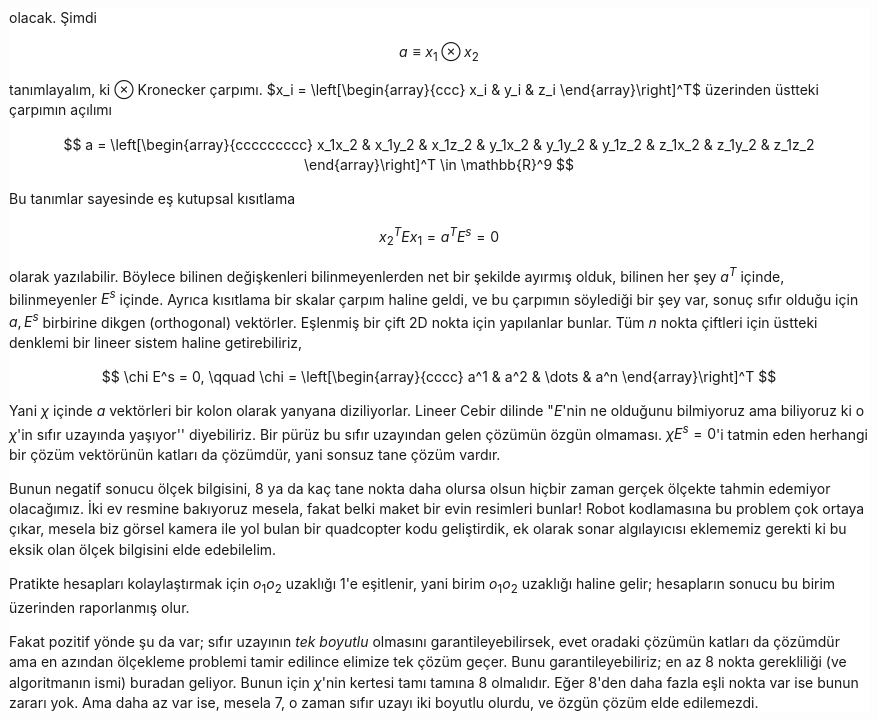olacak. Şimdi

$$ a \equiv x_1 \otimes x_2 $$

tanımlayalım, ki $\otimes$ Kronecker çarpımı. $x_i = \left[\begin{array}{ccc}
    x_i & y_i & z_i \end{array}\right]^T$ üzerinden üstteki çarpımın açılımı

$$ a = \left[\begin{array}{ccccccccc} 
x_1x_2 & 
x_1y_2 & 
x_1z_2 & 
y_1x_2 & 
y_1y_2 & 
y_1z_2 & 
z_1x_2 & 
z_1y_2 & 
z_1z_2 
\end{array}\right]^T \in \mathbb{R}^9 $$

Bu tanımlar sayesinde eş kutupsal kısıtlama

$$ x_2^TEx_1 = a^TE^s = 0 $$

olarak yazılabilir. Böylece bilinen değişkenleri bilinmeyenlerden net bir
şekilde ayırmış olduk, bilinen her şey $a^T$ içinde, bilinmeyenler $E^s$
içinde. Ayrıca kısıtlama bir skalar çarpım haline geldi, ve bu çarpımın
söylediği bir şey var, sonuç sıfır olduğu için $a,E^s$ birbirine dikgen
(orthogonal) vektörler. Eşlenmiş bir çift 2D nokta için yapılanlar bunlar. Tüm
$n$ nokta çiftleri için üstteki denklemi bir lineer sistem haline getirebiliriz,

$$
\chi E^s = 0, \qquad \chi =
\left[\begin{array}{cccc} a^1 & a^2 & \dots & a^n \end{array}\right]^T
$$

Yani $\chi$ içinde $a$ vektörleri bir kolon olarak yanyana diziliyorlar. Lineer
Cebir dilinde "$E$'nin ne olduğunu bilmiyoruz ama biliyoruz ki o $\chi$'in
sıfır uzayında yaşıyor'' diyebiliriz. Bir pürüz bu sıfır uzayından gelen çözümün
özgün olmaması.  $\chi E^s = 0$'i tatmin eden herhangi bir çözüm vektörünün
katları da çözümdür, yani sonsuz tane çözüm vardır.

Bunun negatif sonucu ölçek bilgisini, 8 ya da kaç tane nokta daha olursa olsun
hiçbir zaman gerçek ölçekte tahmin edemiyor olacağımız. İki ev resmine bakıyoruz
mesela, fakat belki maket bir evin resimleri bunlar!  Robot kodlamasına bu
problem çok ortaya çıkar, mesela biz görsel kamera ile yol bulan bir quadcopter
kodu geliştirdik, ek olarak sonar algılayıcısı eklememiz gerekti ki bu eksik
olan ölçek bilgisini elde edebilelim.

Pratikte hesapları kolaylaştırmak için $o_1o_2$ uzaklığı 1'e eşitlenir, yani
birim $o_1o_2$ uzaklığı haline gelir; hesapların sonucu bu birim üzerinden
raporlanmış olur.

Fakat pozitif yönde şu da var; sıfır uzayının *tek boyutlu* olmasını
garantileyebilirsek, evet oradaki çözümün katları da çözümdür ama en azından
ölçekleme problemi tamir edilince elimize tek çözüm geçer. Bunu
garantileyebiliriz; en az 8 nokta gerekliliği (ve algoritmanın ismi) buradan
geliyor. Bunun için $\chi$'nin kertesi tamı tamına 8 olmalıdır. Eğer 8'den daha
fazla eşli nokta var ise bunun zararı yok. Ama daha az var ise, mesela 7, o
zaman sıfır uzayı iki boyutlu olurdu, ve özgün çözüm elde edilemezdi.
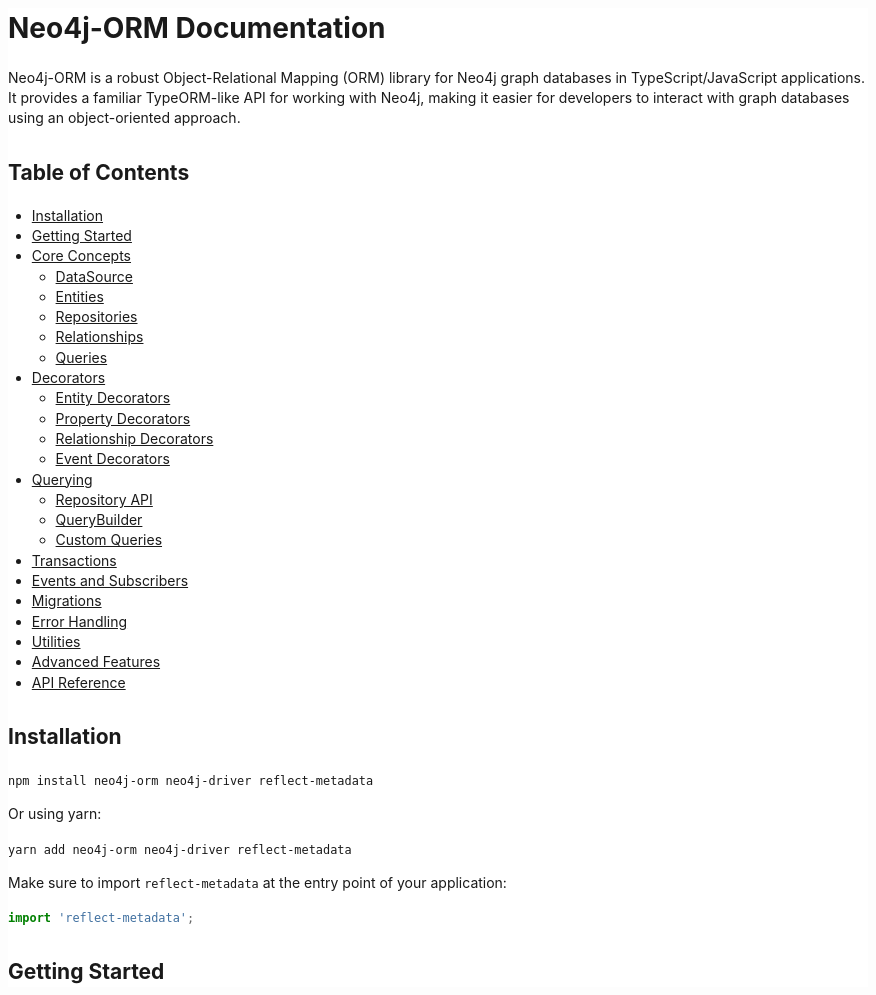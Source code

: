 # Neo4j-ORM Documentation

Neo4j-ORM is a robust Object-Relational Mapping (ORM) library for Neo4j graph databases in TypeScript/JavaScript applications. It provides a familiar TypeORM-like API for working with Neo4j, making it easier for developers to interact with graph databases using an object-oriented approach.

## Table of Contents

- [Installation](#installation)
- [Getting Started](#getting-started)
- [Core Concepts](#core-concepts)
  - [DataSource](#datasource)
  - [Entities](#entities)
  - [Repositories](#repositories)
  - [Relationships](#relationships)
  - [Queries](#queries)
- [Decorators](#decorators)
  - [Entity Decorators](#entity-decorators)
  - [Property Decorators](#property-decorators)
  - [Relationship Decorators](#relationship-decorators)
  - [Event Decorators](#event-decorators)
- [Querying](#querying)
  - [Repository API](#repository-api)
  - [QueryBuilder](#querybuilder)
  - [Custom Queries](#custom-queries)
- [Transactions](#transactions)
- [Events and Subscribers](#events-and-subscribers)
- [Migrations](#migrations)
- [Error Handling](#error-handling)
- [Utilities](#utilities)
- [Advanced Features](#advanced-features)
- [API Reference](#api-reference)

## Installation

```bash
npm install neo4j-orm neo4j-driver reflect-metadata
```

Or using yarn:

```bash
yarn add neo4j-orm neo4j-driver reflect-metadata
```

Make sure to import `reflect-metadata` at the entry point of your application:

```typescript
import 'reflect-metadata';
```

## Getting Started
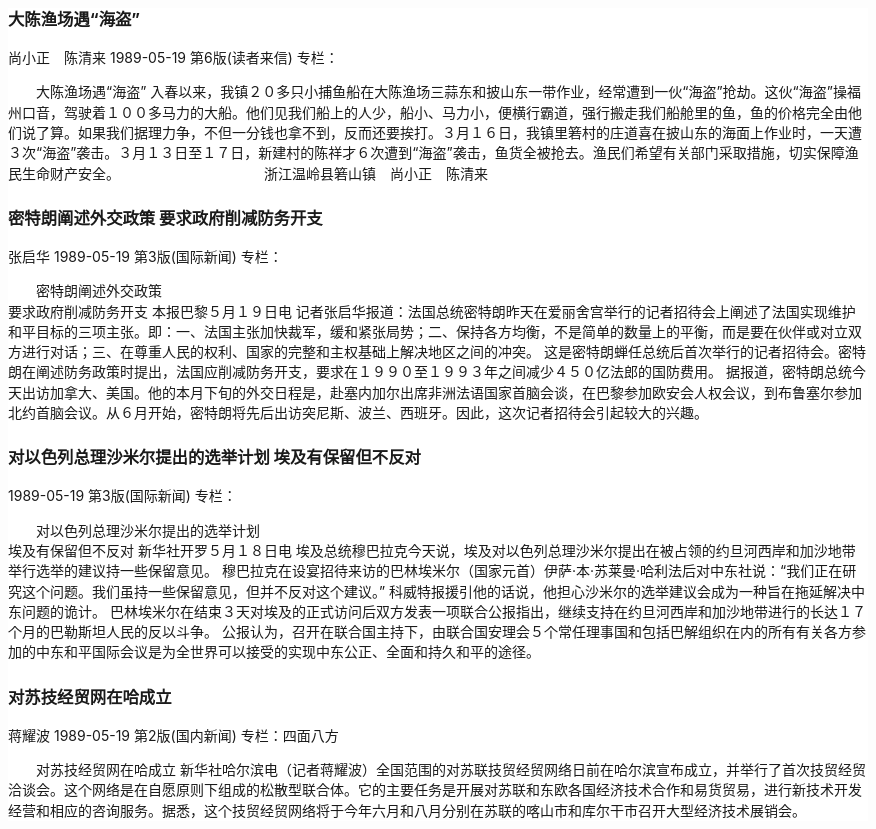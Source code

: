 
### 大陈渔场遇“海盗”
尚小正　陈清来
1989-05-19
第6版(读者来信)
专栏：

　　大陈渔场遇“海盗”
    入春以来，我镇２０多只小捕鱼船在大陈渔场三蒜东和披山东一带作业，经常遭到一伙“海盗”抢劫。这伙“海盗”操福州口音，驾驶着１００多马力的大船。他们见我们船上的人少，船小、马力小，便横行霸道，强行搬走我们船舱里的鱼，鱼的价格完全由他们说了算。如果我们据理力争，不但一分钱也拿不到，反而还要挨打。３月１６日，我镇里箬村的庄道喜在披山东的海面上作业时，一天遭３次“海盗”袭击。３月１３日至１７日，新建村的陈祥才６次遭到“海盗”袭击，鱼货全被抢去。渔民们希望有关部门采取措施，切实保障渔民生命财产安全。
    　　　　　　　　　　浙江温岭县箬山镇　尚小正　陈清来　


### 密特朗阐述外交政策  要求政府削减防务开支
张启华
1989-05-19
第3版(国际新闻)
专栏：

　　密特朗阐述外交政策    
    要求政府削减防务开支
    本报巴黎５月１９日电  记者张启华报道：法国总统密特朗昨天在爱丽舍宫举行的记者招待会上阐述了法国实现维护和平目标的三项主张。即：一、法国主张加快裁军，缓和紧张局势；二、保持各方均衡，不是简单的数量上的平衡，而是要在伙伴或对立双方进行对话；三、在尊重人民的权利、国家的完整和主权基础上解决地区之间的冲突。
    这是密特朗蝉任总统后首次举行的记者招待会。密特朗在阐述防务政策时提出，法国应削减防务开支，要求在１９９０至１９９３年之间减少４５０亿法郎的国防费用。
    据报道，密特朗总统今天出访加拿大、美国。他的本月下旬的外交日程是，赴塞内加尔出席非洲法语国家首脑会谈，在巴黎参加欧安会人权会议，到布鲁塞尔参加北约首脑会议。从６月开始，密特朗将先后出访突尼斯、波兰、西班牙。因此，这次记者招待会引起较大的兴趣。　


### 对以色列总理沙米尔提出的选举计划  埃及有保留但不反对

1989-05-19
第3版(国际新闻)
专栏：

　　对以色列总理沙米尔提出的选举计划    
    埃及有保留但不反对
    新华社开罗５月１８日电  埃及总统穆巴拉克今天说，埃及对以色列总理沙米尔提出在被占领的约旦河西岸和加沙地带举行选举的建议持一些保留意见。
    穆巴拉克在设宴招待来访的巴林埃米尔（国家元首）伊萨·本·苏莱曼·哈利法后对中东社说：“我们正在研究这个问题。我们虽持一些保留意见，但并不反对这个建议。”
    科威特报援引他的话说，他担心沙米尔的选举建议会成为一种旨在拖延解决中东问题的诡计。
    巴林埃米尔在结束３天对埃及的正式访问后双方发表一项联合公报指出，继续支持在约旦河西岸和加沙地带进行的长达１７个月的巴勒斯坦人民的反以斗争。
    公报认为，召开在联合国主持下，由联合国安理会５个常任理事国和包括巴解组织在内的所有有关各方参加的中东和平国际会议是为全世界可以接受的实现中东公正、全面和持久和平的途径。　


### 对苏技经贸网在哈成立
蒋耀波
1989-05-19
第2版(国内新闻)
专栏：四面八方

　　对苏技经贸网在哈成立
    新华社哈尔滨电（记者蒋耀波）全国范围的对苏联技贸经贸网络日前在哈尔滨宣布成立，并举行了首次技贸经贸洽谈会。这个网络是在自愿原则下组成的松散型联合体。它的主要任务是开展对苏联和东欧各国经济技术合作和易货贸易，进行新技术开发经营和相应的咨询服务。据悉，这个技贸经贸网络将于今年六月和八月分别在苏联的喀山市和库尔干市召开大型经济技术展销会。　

========

Look above for the line with "katları da çözümdür, yani" and the line with "mesela, fakat belki". Write out those two lines and all the lines between them, exactly, and no others.

Reply to the task -
katları da çözümdür, yani sonsuz tane çözüm vardır.

Bunun negatif sonucu ölçek bilgisini, 8 ya da kaç tane nokta daha olursa olsun
hiçbir zaman gerçek ölçekte tahmin edemiyor olacağımız. İki ev resmine bakıyoruz
mesela, fakat belki maket bir evin resimleri bunlar!  Robot kodlamasına bu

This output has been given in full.